What is required
Your task is to output the entries below word for word.

Extracted entries
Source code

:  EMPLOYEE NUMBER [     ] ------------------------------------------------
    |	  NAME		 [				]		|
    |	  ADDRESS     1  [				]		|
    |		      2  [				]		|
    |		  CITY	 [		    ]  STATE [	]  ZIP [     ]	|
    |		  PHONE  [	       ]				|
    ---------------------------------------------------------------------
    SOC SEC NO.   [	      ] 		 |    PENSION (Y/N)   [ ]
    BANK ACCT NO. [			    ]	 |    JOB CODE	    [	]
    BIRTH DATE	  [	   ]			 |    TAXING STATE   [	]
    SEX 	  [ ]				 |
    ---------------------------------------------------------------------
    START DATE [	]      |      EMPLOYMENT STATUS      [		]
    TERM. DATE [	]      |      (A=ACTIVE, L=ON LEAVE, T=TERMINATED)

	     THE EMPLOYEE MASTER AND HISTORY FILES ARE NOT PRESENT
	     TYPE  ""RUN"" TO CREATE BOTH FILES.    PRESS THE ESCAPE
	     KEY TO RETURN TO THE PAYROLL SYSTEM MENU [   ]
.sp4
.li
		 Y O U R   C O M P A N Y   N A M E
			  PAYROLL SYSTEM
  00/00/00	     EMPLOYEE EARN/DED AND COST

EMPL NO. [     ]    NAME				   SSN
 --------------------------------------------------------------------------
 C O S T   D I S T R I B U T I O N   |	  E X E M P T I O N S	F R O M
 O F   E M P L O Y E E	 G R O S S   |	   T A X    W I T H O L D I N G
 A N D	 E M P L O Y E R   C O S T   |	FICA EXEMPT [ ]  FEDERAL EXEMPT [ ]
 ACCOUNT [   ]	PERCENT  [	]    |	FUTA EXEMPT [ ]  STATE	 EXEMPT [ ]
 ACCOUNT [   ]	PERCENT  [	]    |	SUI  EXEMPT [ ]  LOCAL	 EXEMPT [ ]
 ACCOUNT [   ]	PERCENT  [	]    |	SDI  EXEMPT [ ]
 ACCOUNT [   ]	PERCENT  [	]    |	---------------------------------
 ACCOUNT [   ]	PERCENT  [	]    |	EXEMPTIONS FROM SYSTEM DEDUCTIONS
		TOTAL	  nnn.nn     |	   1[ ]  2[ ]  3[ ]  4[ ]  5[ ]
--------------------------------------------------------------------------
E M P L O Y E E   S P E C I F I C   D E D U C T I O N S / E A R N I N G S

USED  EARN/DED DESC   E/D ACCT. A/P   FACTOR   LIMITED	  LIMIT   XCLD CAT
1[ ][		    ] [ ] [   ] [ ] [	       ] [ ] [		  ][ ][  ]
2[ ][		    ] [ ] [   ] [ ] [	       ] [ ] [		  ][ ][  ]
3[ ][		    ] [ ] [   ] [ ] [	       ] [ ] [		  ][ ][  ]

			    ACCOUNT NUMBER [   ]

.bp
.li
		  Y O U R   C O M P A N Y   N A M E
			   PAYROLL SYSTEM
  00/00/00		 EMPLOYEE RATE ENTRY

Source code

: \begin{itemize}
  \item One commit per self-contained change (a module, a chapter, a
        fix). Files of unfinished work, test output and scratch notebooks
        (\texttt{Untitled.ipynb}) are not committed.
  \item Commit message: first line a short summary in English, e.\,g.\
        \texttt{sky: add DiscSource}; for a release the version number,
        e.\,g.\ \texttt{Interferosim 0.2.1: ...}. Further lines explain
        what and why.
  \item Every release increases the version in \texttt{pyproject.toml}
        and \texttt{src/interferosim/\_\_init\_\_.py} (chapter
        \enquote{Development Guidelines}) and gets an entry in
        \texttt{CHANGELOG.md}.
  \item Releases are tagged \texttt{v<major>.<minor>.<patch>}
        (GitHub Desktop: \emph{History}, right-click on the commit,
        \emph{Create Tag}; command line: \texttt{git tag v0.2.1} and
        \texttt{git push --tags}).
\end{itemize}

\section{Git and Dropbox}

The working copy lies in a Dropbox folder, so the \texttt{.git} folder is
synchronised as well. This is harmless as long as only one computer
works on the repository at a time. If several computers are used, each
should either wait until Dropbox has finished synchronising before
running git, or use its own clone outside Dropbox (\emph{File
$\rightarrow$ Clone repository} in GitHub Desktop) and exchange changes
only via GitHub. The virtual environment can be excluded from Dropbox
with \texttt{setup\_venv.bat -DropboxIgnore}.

Problem solution
Source code

:  EMPLOYEE NUMBER [     ] ------------------------------------------------
    |	  NAME		 [				]		|
    |	  ADDRESS     1  [				]		|
    |		      2  [				]		|
    |		  CITY	 [		    ]  STATE [	]  ZIP [     ]	|
    |		  PHONE  [	       ]				|
    ---------------------------------------------------------------------
    SOC SEC NO.   [	      ] 		 |    PENSION (Y/N)   [ ]
    BANK ACCT NO. [			    ]	 |    JOB CODE	    [	]
    BIRTH DATE	  [	   ]			 |    TAXING STATE   [	]
    SEX 	  [ ]				 |
    ---------------------------------------------------------------------
    START DATE [	]      |      EMPLOYMENT STATUS      [		]
    TERM. DATE [	]      |      (A=ACTIVE, L=ON LEAVE, T=TERMINATED)

	     THE EMPLOYEE MASTER AND HISTORY FILES ARE NOT PRESENT
	     TYPE  ""RUN"" TO CREATE BOTH FILES.    PRESS THE ESCAPE
	     KEY TO RETURN TO THE PAYROLL SYSTEM MENU [   ]
.sp4
.li
		 Y O U R   C O M P A N Y   N A M E
			  PAYROLL SYSTEM
  00/00/00	     EMPLOYEE EARN/DED AND COST

EMPL NO. [     ]    NAME				   SSN
 --------------------------------------------------------------------------
 C O S T   D I S T R I B U T I O N   |	  E X E M P T I O N S	F R O M
 O F   E M P L O Y E E	 G R O S S   |	   T A X    W I T H O L D I N G
 A N D	 E M P L O Y E R   C O S T   |	FICA EXEMPT [ ]  FEDERAL EXEMPT [ ]
 ACCOUNT [   ]	PERCENT  [	]    |	FUTA EXEMPT [ ]  STATE	 EXEMPT [ ]
 ACCOUNT [   ]	PERCENT  [	]    |	SUI  EXEMPT [ ]  LOCAL	 EXEMPT [ ]
 ACCOUNT [   ]	PERCENT  [	]    |	SDI  EXEMPT [ ]
 ACCOUNT [   ]	PERCENT  [	]    |	---------------------------------
 ACCOUNT [   ]	PERCENT  [	]    |	EXEMPTIONS FROM SYSTEM DEDUCTIONS
		TOTAL	  nnn.nn     |	   1[ ]  2[ ]  3[ ]  4[ ]  5[ ]
--------------------------------------------------------------------------
E M P L O Y E E   S P E C I F I C   D E D U C T I O N S / E A R N I N G S

USED  EARN/DED DESC   E/D ACCT. A/P   FACTOR   LIMITED	  LIMIT   XCLD CAT
1[ ][		    ] [ ] [   ] [ ] [	       ] [ ] [		  ][ ][  ]
2[ ][		    ] [ ] [   ] [ ] [	       ] [ ] [		  ][ ][  ]
3[ ][		    ] [ ] [   ] [ ] [	       ] [ ] [		  ][ ][  ]

			    ACCOUNT NUMBER [   ]

.bp
.li
		  Y O U R   C O M P A N Y   N A M E
			   PAYROLL SYSTEM
  00/00/00		 EMPLOYEE RATE ENTRY

Source code

: \begin{itemize}
  \item One commit per self-contained change (a module, a chapter, a
        fix). Files of unfinished work, test output and scratch notebooks
        (\texttt{Untitled.ipynb}) are not committed.
  \item Commit message: first line a short summary in English, e.\,g.\
        \texttt{sky: add DiscSource}; for a release the version number,
        e.\,g.\ \texttt{Interferosim 0.2.1: ...}. Further lines explain
        what and why.
  \item Every release increases the version in \texttt{pyproject.toml}
        and \texttt{src/interferosim/\_\_init\_\_.py} (chapter
        \enquote{Development Guidelines}) and gets an entry in
        \texttt{CHANGELOG.md}.
  \item Releases are tagged \texttt{v<major>.<minor>.<patch>}
        (GitHub Desktop: \emph{History}, right-click on the commit,
        \emph{Create Tag}; command line: \texttt{git tag v0.2.1} and
        \texttt{git push --tags}).
\end{itemize}

\section{Git and Dropbox}

The working copy lies in a Dropbox folder, so the \texttt{.git} folder is
synchronised as well. This is harmless as long as only one computer
works on the repository at a time. If several computers are used, each
should either wait until Dropbox has finished synchronising before
running git, or use its own clone outside Dropbox (\emph{File
$\rightarrow$ Clone repository} in GitHub Desktop) and exchange changes
only via GitHub. The virtual environment can be excluded from Dropbox
with \texttt{setup\_venv.bat -DropboxIgnore}.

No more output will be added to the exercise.